An improved MobileMe would come on the heels of Amazon launching a pair of new cloud services with its Amazon Cloud Drive and Amazon Cloud Player, services which let users store digital content in the cloud and stream that content to various devices.

A refreshed MobileMe would also come as Apple sharpens its cloud computing strategy. Just last week, Apple posted a job listing seeking a Cloud Systems Software Engineer. The listing, which was later changed to indicates that Apple will form a small team to write software that "forms the foundation" of some of Apple's "most exciting new products and services." The posting adds that the ideal candidate will have experience "designing, implementing and supporting highly scalable applications and Web services" and will "collaborate with cross-functional engineering teams to define and implement some of the company's core backend platform frameworks and systems."

Apple also recently brought aboard a Microsoft cloud computing guru to help it hone its cloud offerings. Earlier this week, Microsoft confirmed for CRN that Kevin Timmons, its general manager of Datacenter Services, has left his post.

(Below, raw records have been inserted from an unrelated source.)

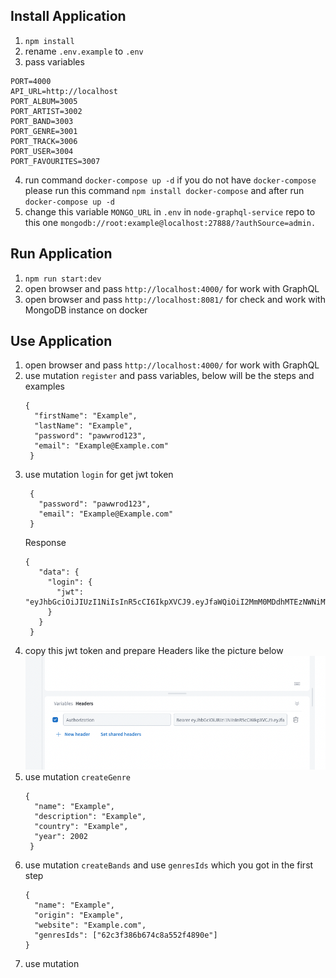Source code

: ## Install Application

1. `npm install`
2. rename `.env.example` to `.env`
3. pass variables

```
PORT=4000
API_URL=http://localhost
PORT_ALBUM=3005
PORT_ARTIST=3002
PORT_BAND=3003
PORT_GENRE=3001
PORT_TRACK=3006
PORT_USER=3004
PORT_FAVOURITES=3007
```

4. run command `docker-compose up -d` if you do not have `docker-compose` please run this command `npm install docker-compose` and after run `docker-compose up -d`
5. change this variable `MONGO_URL` in `.env` in `node-graphql-service` repo to this one `mongodb://root:example@localhost:27888/?authSource=admin.`

## Run Application

1. `npm run start:dev`
2. open browser and pass `http://localhost:4000/` for work with GraphQL
3. open browser and pass `http://localhost:8081/` for check and work with MongoDB instance on docker

## Use Application

1. open browser and pass `http://localhost:4000/` for work with GraphQL
2. use mutation `register` and pass variables, below will be the steps and examples
   ```
   {
     "firstName": "Example",
     "lastName": "Example",
     "password": "pawwrod123",
     "email": "Example@Example.com"
    }
   ```
3. use mutation `login` for get jwt token
   ```
    {
      "password": "pawwrod123",
      "email": "Example@Example.com"
    }
   ```
   Response
   ```
   {
      "data": {
        "login": {
          "jwt": "eyJhbGciOiJIUzI1NiIsInR5cCI6IkpXVCJ9.eyJfaWQiOiI2MmM0MDdhMTEzNWNiMWRmNzNjODAxZWIiLCJmaXJzdE5hbWUiOiJFeGFtcGxlIiwibGFzdE5hbWUiOiJFeGFtcGxlIiwiZW1haWwiOiJFeGFtcGxlQEV4YW1wbGUuY29tIiwiaWF0IjoxNjU3MDE0NDg4fQ.ZjioMp2OiCbc_MYNInzpE_fbFmnEkgNkl0meubebFKc"
        }
      }
    }
   ```
4. copy this jwt token and prepare Headers like the picture below
   ![](assets/img/headers.png)
5. use mutation `createGenre`
   ```
   {
     "name": "Example",
     "description": "Example",
     "country": "Example",
     "year": 2002
    }
   ```
6. use mutation `createBands` and use `genresIds` which you got in the first step
   ```
   {
     "name": "Example",
     "origin": "Example",
     "website": "Example.com",
     "genresIds": ["62c3f386b674c8a552f4890e"]
   }
   ```
7. use mutation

"Kevin Timmons, general manager of Datacenter Services, has decided to pursue other career opportunities and is no longer working at Microsoft. We appreciate the contributions he made to Microsoft during his time here," Dayne Sampson, corporate vice president of Global Foundation Services at Microsoft, said in a statement e-mailed to CRN.

While Microsoft would not say where Timmons is heading, a report from Data Center Knowledge cites industry sources saying that Timmons was wooed away from Microsoft by Apple.

Timmons was instrumental in Microsoft's build out of data centers to support its cloud computing initiatives.

His new duties are unclear, but it's likely that Timmons was tapped to help Apple bulk up its data center plays to accommodate more cloud offerings. Apple has already built a massive data center in North Carolina, which is expected to be fully operational come spring and could serve as the hub for Apple's cloud computing push.